■ **Problem description**
In the records below, begin at the line containing "At last, our" and end at the line containing "But before we"; quote every line in that span exactly, including both boundary lines, and no others.

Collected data
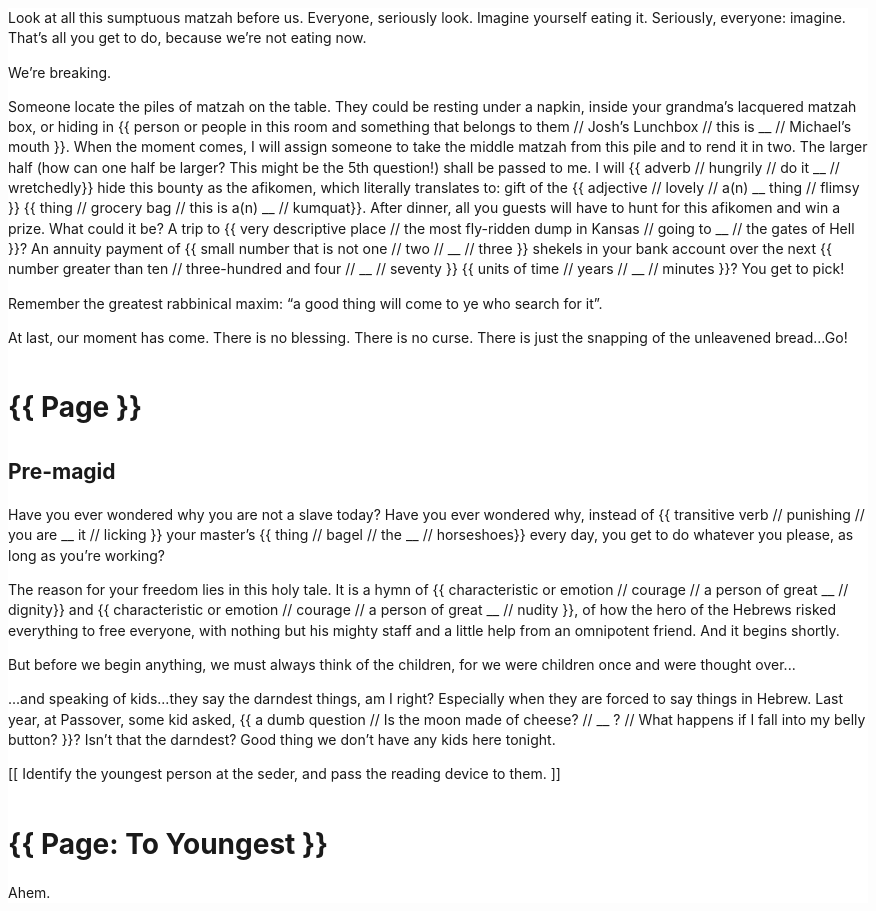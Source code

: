
Look at all this sumptuous matzah before us. Everyone, seriously look. Imagine yourself eating it. Seriously, everyone: imagine. That’s all you get to do, because we’re not eating now. 


We’re breaking. 


Someone locate the piles of matzah on the table. They could be resting under a napkin, inside your grandma’s lacquered matzah box, or hiding in {{ person or people in this room and something that belongs to them // Josh’s Lunchbox  // this is  __ // Michael’s mouth }}. When the moment comes, I will assign someone to take the middle matzah from this pile and to rend it in two. The larger half (how can one half be larger? This might be the 5th question!) shall be passed to me. I will {{ adverb // hungrily //  do it  __ // wretchedly}} hide this bounty as the afikomen, which literally translates to: gift of the {{ adjective // lovely //  a(n)  __ thing // flimsy }}  {{ thing // grocery bag //  this is a(n)  __ // kumquat}}.
After dinner, all you guests will have to hunt for this afikomen  and win a prize. What could it be? A trip to {{ very descriptive place // the most fly-ridden dump in Kansas  // going to __ // the gates of Hell }}?  An annuity payment of {{ small number that is not one // two // __  // three }}  shekels in your bank account over the next {{ number greater than ten // three-hundred and four // __  // seventy }} {{ units of time // years // __  // minutes }}? You get to pick! 


Remember the greatest rabbinical maxim: “a good thing will come to ye who search for it”. 


At last, our moment has come. There is no blessing. There is no curse. There is just the snapping of the unleavened bread...Go!




# {{ Page }}
## Pre-magid
Have you ever wondered why you are not a slave today? Have you ever wondered why, instead of {{ transitive verb // punishing   // you are __ it // licking }} your master’s {{ thing // bagel  // the __  // horseshoes}} every day, you get to do whatever you please, as long as you’re working?


The reason for your freedom lies in this holy tale. It is a hymn of {{ characteristic or emotion // courage  // a person of great __  // dignity}} and {{ characteristic or emotion // courage  // a person of great __   // nudity }}, of how the hero of the Hebrews risked everything to free everyone, with nothing but his mighty staff and a little help from an omnipotent friend. And it begins shortly. 


But before we begin anything, we must always think of the children, for we were children once and were thought over...


...and speaking of kids...they say the darndest things, am I right? Especially when they are forced to say things in Hebrew. Last year, at Passover, some kid asked, {{ a dumb question // Is the moon made of cheese? //  __ ? // What happens if I fall into my belly button? }}? Isn’t that the darndest? Good thing we don’t have any kids here tonight. 


[[ Identify the youngest person at the seder, and pass the reading device to them. ]]
# {{ Page: To Youngest }}
Ahem.
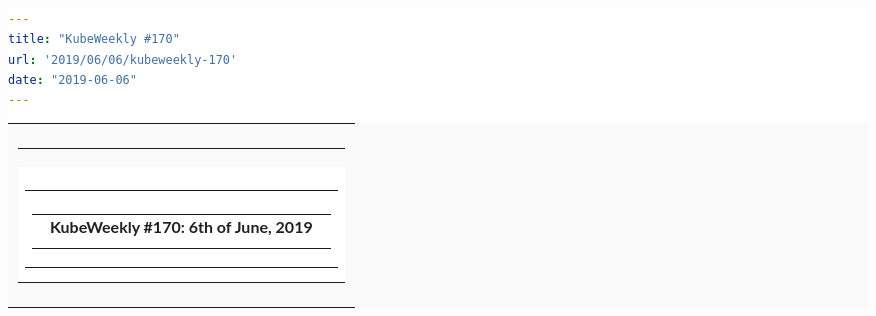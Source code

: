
 ```yaml
---
title: "KubeWeekly #170"
url: '2019/06/06/kubeweekly-170'
date: "2019-06-06"
---
```


<center>
<table id="bodyTable" style="border-collapse: collapse; mso-table-lspace: 0pt; mso-table-rspace: 0pt; -ms-text-size-adjust: 100%; -webkit-text-size-adjust: 100%; height: 100%; margin: 0; padding: 0; width: 100%; background-color: #fafafa;" border="0" width="100%" cellspacing="0" cellpadding="0" align="center">
<tbody>
<tr>
<td id="bodyCell" style="mso-line-height-rule: exactly; -ms-text-size-adjust: 100%; -webkit-text-size-adjust: 100%; height: 100%; margin: 0; padding: 10px; width: 100%; border-top: 0;" align="center" valign="top">

<table class="templateContainer" style="border-collapse: collapse; mso-table-lspace: 0pt; mso-table-rspace: 0pt; -ms-text-size-adjust: 100%; -webkit-text-size-adjust: 100%; border: 0; max-width: 600px !important;" border="0" width="100%" cellspacing="0" cellpadding="0">
<tbody>
<tr>
<td id="templatePreheader" style="background: #fafafa none no-repeat center/cover; mso-line-height-rule: exactly; -ms-text-size-adjust: 100%; -webkit-text-size-adjust: 100%; background-color: #fafafa; background-image: none; background-repeat: no-repeat; background-position: center; background-size: cover; border-top: 0; border-bottom: 0; padding-top: 9px; padding-bottom: 9px;" valign="top"></td>
</tr>
<tr>
<td id="templateHeader" style="background: #ffffff none no-repeat center/cover; mso-line-height-rule: exactly; -ms-text-size-adjust: 100%; -webkit-text-size-adjust: 100%; background-color: #ffffff; background-image: none; background-repeat: no-repeat; background-position: center; background-size: cover; border-top: 0; border-bottom: 0; padding-top: 9px; padding-bottom: 0;" valign="top">
<table class="mcnTextBlock" style="min-width: 100%; border-collapse: collapse; mso-table-lspace: 0pt; mso-table-rspace: 0pt; -ms-text-size-adjust: 100%; -webkit-text-size-adjust: 100%;" border="0" width="100%" cellspacing="0" cellpadding="0">
<tbody class="mcnTextBlockOuter">
<tr>
<td class="mcnTextBlockInner" style="padding-top: 9px; mso-line-height-rule: exactly; -ms-text-size-adjust: 100%; -webkit-text-size-adjust: 100%;" valign="top">


<table class="mcnTextContentContainer" style="max-width: 100%; min-width: 100%; border-collapse: collapse; mso-table-lspace: 0pt; mso-table-rspace: 0pt; -ms-text-size-adjust: 100%; -webkit-text-size-adjust: 100%;" border="0" width="100%" cellspacing="0" cellpadding="0" align="left">
<tbody>
<tr>
<td class="mcnTextContent" style="mso-line-height-rule: exactly; -ms-text-size-adjust: 100%; -webkit-text-size-adjust: 100%; word-break: break-word; color: #202020; font-family: 'Lato', 'Helvetica Neue', Helvetica, Arial, sans-serif; font-size: 16px; line-height: 150%; text-align: left; padding: 0 18px 9px 18px;" valign="top">
<div style="text-align: center;"><span style="font-family: lato,helvetica neue,helvetica,arial,sans-serif;"><strong>KubeWeekly #170: 6th of June, 2019</strong></span></div></td>
</tr>
</tbody>
</table>
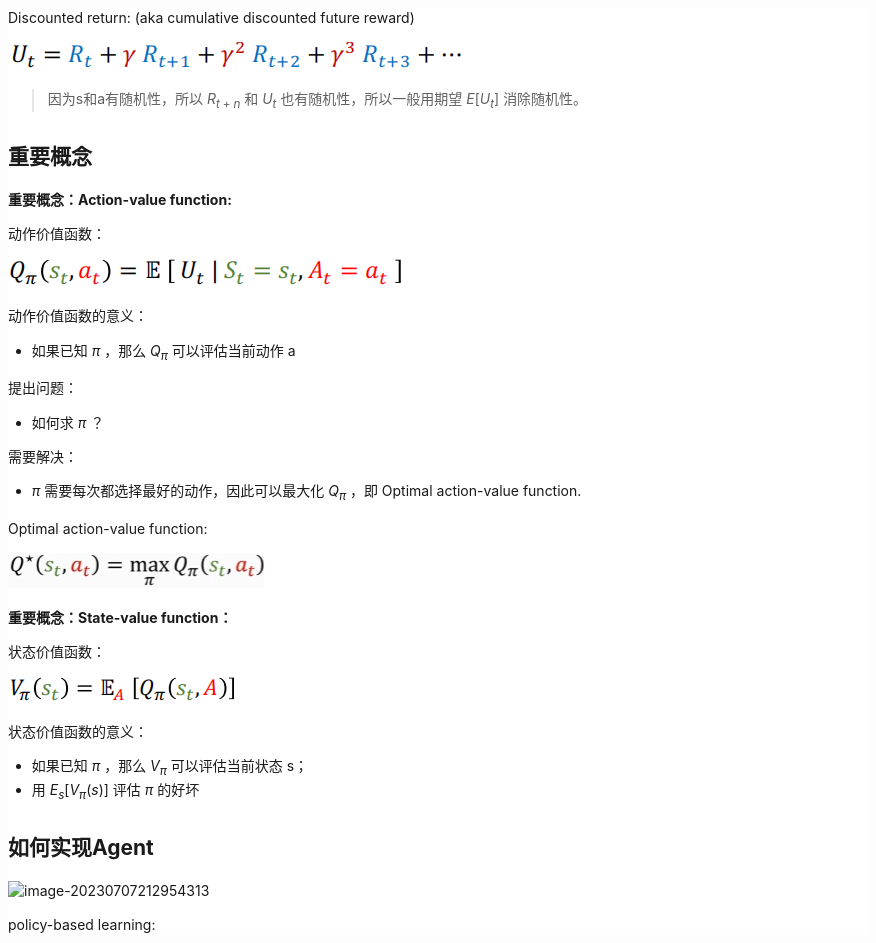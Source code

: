 Discounted return: (aka cumulative discounted future reward)

![image-20240629115945313](images/image-20240629115945313.png)

> 因为s和a有随机性，所以 $R_{t+n}$ 和 $U_t$ 也有随机性，所以一般用期望 $E[U_t]$ 消除随机性。



## 重要概念

**重要概念：Action-value function:**

动作价值函数：

![image-20240629120109627](images/image-20240629120109627.png)

动作价值函数的意义：

* 如果已知 $\pi$ ，那么 $Q_{\pi}$ 可以评估当前动作 a 

提出问题：

* 如何求 $\pi$ ？

需要解决：

*  $\pi$ 需要每次都选择最好的动作，因此可以最大化 $Q_{\pi}$ ，即 Optimal action-value function.

Optimal action-value function:

![image-20240629121330738](images/image-20240629121330738.png)

**重要概念：State-value function：**

状态价值函数：

![image-20240629120857995](images/image-20240629120857995.png)

状态价值函数的意义：

* 如果已知 $\pi$ ，那么 $V_{\pi}$ 可以评估当前状态 s；
* 用 $E_s[V_{\pi}(s)]$ 评估 $\pi$ 的好坏



## 如何实现Agent

![image-20230707212954313](images/image-20230707212954313.png)



policy-based learning:
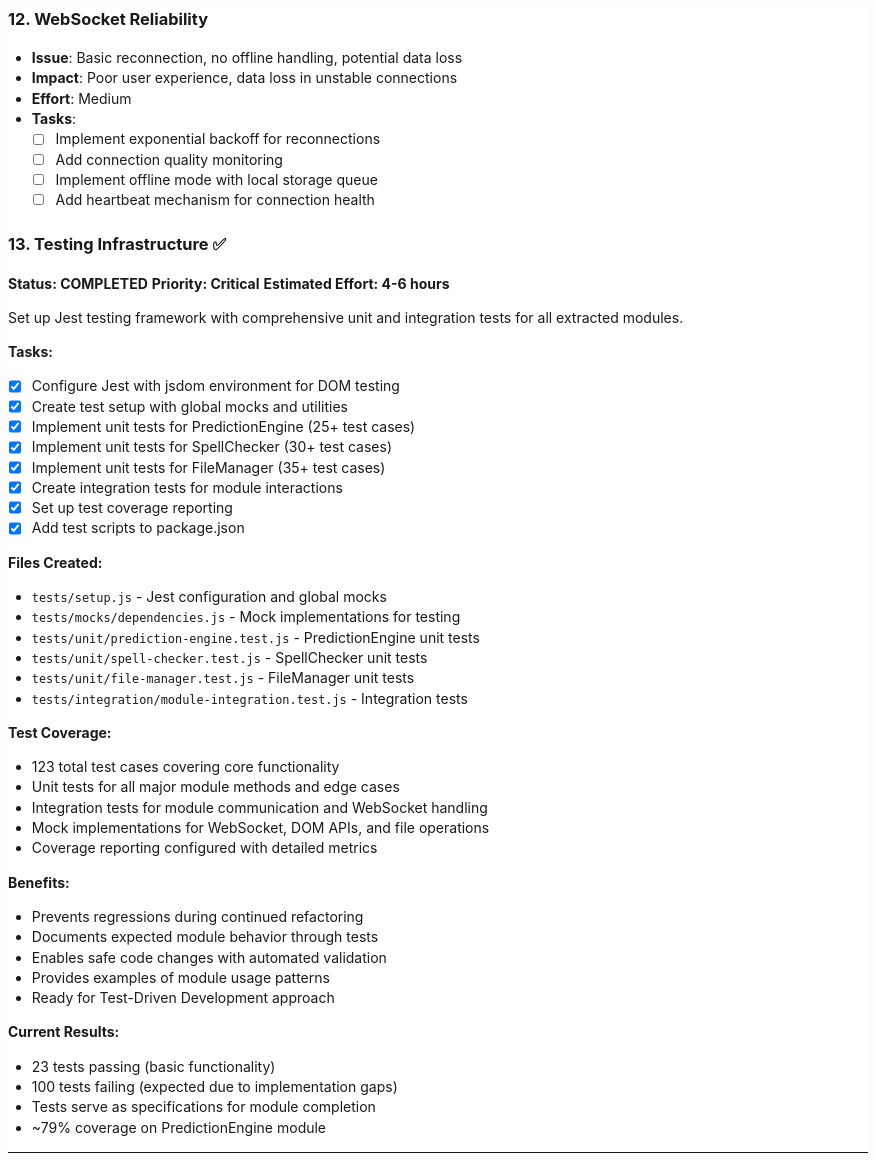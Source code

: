 ### 12. **WebSocket Reliability**
- **Issue**: Basic reconnection, no offline handling, potential data loss
- **Impact**: Poor user experience, data loss in unstable connections
- **Effort**: Medium
- **Tasks**:
    - [ ] Implement exponential backoff for reconnections
    - [ ] Add connection quality monitoring
    - [ ] Implement offline mode with local storage queue
    - [ ] Add heartbeat mechanism for connection health

### 13. **Testing Infrastructure** ✅

**Status: COMPLETED**
**Priority: Critical** 
**Estimated Effort: 4-6 hours**

Set up Jest testing framework with comprehensive unit and integration tests for all extracted modules.

**Tasks:**
- [x] Configure Jest with jsdom environment for DOM testing
- [x] Create test setup with global mocks and utilities  
- [x] Implement unit tests for PredictionEngine (25+ test cases)
- [x] Implement unit tests for SpellChecker (30+ test cases)
- [x] Implement unit tests for FileManager (35+ test cases)
- [x] Create integration tests for module interactions
- [x] Set up test coverage reporting
- [x] Add test scripts to package.json

**Files Created:**
- `tests/setup.js` - Jest configuration and global mocks
- `tests/mocks/dependencies.js` - Mock implementations for testing
- `tests/unit/prediction-engine.test.js` - PredictionEngine unit tests
- `tests/unit/spell-checker.test.js` - SpellChecker unit tests
- `tests/unit/file-manager.test.js` - FileManager unit tests  
- `tests/integration/module-integration.test.js` - Integration tests

**Test Coverage:**
- 123 total test cases covering core functionality
- Unit tests for all major module methods and edge cases
- Integration tests for module communication and WebSocket handling
- Mock implementations for WebSocket, DOM APIs, and file operations
- Coverage reporting configured with detailed metrics

**Benefits:**
- Prevents regressions during continued refactoring
- Documents expected module behavior through tests
- Enables safe code changes with automated validation
- Provides examples of module usage patterns
- Ready for Test-Driven Development approach

**Current Results:**
- 23 tests passing (basic functionality)
- 100 tests failing (expected due to implementation gaps)
- Tests serve as specifications for module completion
- ~79% coverage on PredictionEngine module

---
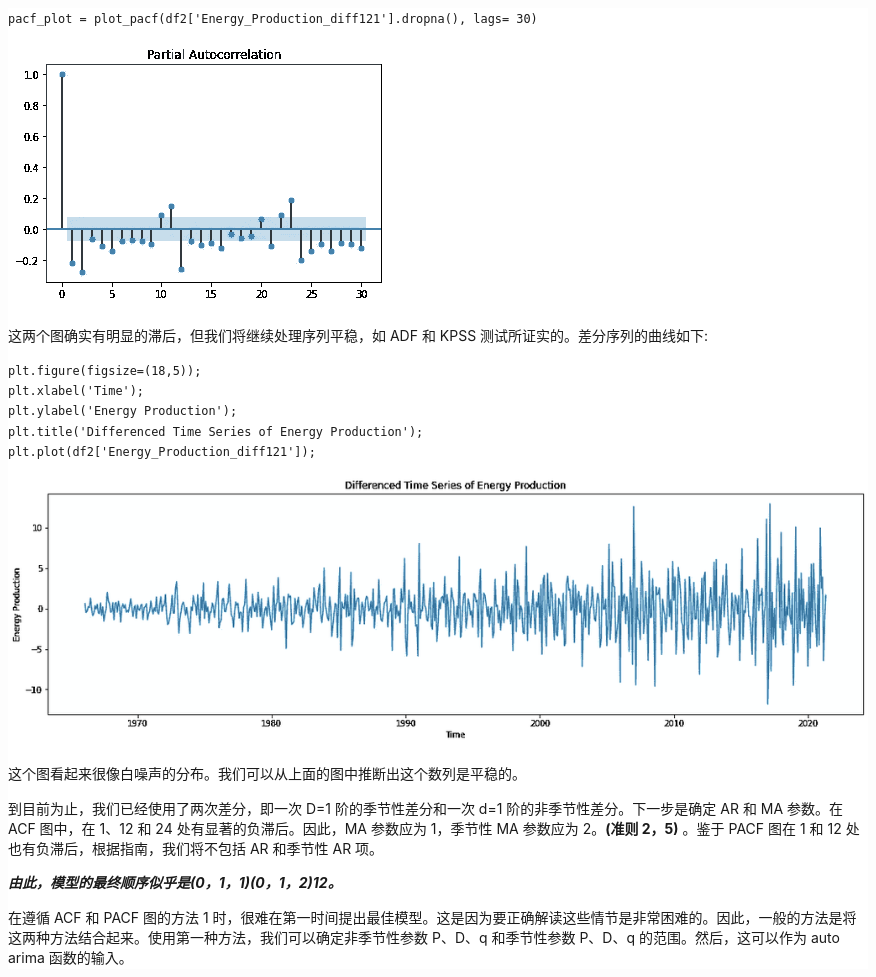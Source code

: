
 ```
pacf_plot = plot_pacf(df2['Energy_Production_diff121'].dropna(), lags= 30)
```

![](img/f987eb3a9cb8b10d4841d98333c7877f.png)

这两个图确实有明显的滞后，但我们将继续处理序列平稳，如 ADF 和 KPSS 测试所证实的。差分序列的曲线如下:

```
plt.figure(figsize=(18,5));
plt.xlabel('Time');
plt.ylabel('Energy Production');
plt.title('Differenced Time Series of Energy Production');
plt.plot(df2['Energy_Production_diff121']);
```

![](img/5c4a0bdd792cd23dce92bd114223ca8d.png)

这个图看起来很像白噪声的分布。我们可以从上面的图中推断出这个数列是平稳的。

到目前为止，我们已经使用了两次差分，即一次 D=1 阶的季节性差分和一次 d=1 阶的非季节性差分。下一步是确定 AR 和 MA 参数。在 ACF 图中，在 1、12 和 24 处有显著的负滞后。因此，MA 参数应为 1，季节性 MA 参数应为 2。**(准则 2，5)** 。鉴于 PACF 图在 1 和 12 处也有负滞后，根据指南，我们将不包括 AR 和季节性 AR 项。

***由此，模型的最终顺序似乎是(0，1，1)(0，1，2)12。***

在遵循 ACF 和 PACF 图的方法 1 时，很难在第一时间提出最佳模型。这是因为要正确解读这些情节是非常困难的。因此，一般的方法是将这两种方法结合起来。使用第一种方法，我们可以确定非季节性参数 P、D、q 和季节性参数 P、D、q 的范围。然后，这可以作为 auto arima 函数的输入。
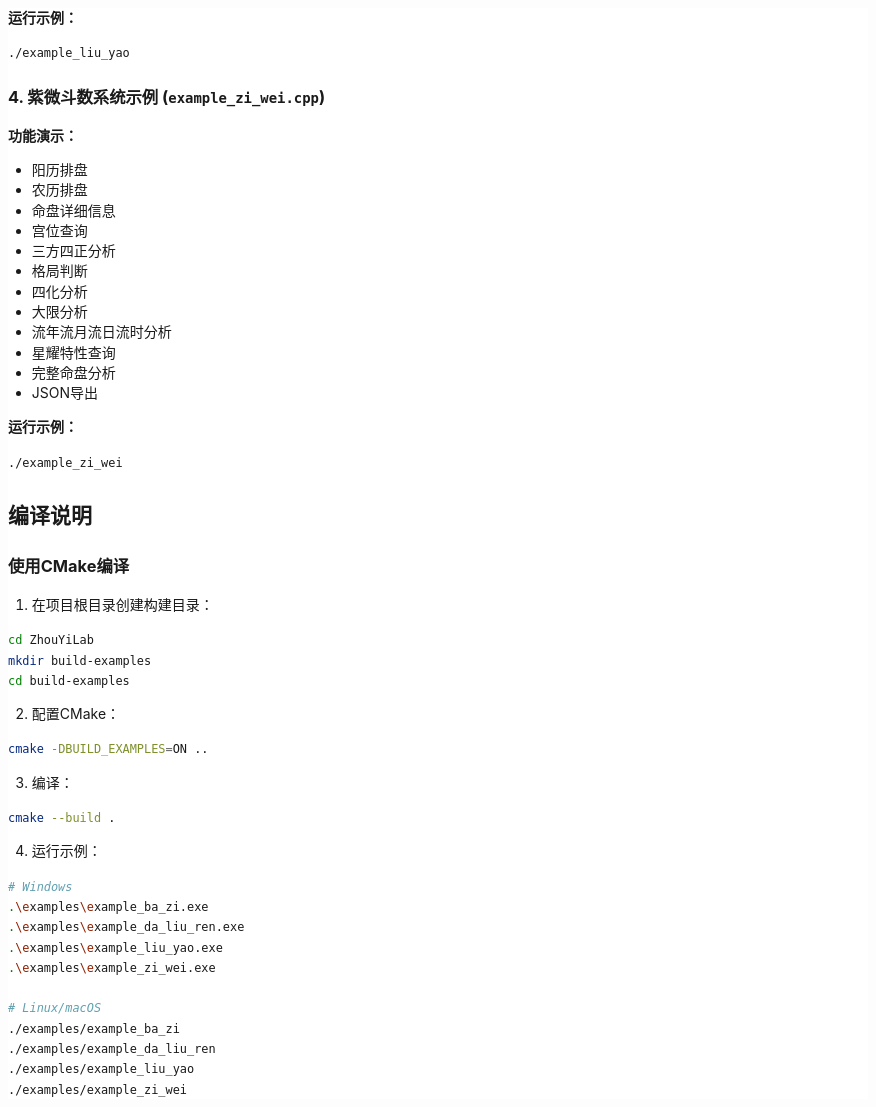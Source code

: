 **运行示例：**
```bash
./example_liu_yao
```

### 4. 紫微斗数系统示例 (`example_zi_wei.cpp`)

**功能演示：**
- 阳历排盘
- 农历排盘
- 命盘详细信息
- 宫位查询
- 三方四正分析
- 格局判断
- 四化分析
- 大限分析
- 流年流月流日流时分析
- 星耀特性查询
- 完整命盘分析
- JSON导出

**运行示例：**
```bash
./example_zi_wei
```

## 编译说明

### 使用CMake编译

1. 在项目根目录创建构建目录：
```bash
cd ZhouYiLab
mkdir build-examples
cd build-examples
```

2. 配置CMake：
```bash
cmake -DBUILD_EXAMPLES=ON ..
```

3. 编译：
```bash
cmake --build .
```

4. 运行示例：
```bash
# Windows
.\examples\example_ba_zi.exe
.\examples\example_da_liu_ren.exe
.\examples\example_liu_yao.exe
.\examples\example_zi_wei.exe

# Linux/macOS
./examples/example_ba_zi
./examples/example_da_liu_ren
./examples/example_liu_yao
./examples/example_zi_wei
```
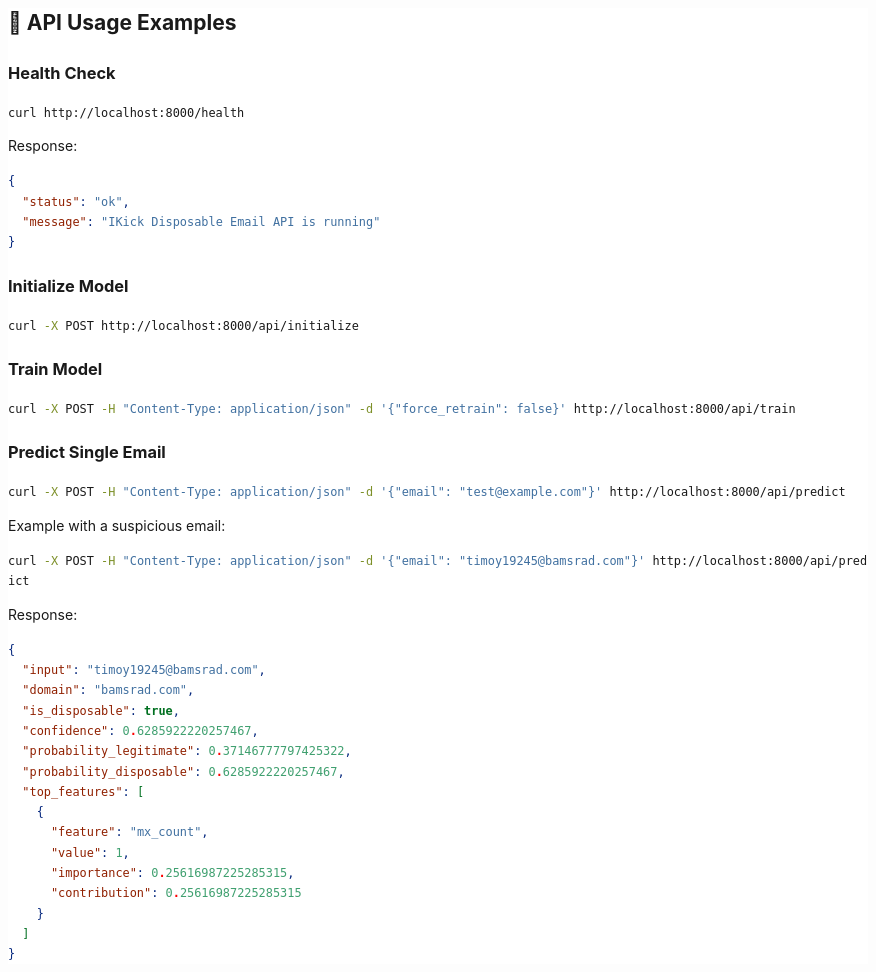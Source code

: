 ## 📝 API Usage Examples

### Health Check
```bash
curl http://localhost:8000/health
```

Response:
```json
{
  "status": "ok",
  "message": "IKick Disposable Email API is running"
}
```

### Initialize Model
```bash
curl -X POST http://localhost:8000/api/initialize
```

### Train Model
```bash
curl -X POST -H "Content-Type: application/json" -d '{"force_retrain": false}' http://localhost:8000/api/train
```

### Predict Single Email
```bash
curl -X POST -H "Content-Type: application/json" -d '{"email": "test@example.com"}' http://localhost:8000/api/predict
```

Example with a suspicious email:
```bash
curl -X POST -H "Content-Type: application/json" -d '{"email": "timoy19245@bamsrad.com"}' http://localhost:8000/api/predict
```

Response:
```json
{
  "input": "timoy19245@bamsrad.com",
  "domain": "bamsrad.com",
  "is_disposable": true,
  "confidence": 0.6285922220257467,
  "probability_legitimate": 0.37146777797425322,
  "probability_disposable": 0.6285922220257467,
  "top_features": [
    {
      "feature": "mx_count",
      "value": 1,
      "importance": 0.25616987225285315,
      "contribution": 0.25616987225285315
    }
  ]
}
```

■ **Solved problem**
At last, our moment has come. There is no blessing. There is no curse. There is just the snapping of the unleavened bread...Go!




# {{ Page }}
## Pre-magid
Have you ever wondered why you are not a slave today? Have you ever wondered why, instead of {{ transitive verb // punishing   // you are __ it // licking }} your master’s {{ thing // bagel  // the __  // horseshoes}} every day, you get to do whatever you please, as long as you’re working?


The reason for your freedom lies in this holy tale. It is a hymn of {{ characteristic or emotion // courage  // a person of great __  // dignity}} and {{ characteristic or emotion // courage  // a person of great __   // nudity }}, of how the hero of the Hebrews risked everything to free everyone, with nothing but his mighty staff and a little help from an omnipotent friend. And it begins shortly. 


But before we begin anything, we must always think of the children, for we were children once and were thought over...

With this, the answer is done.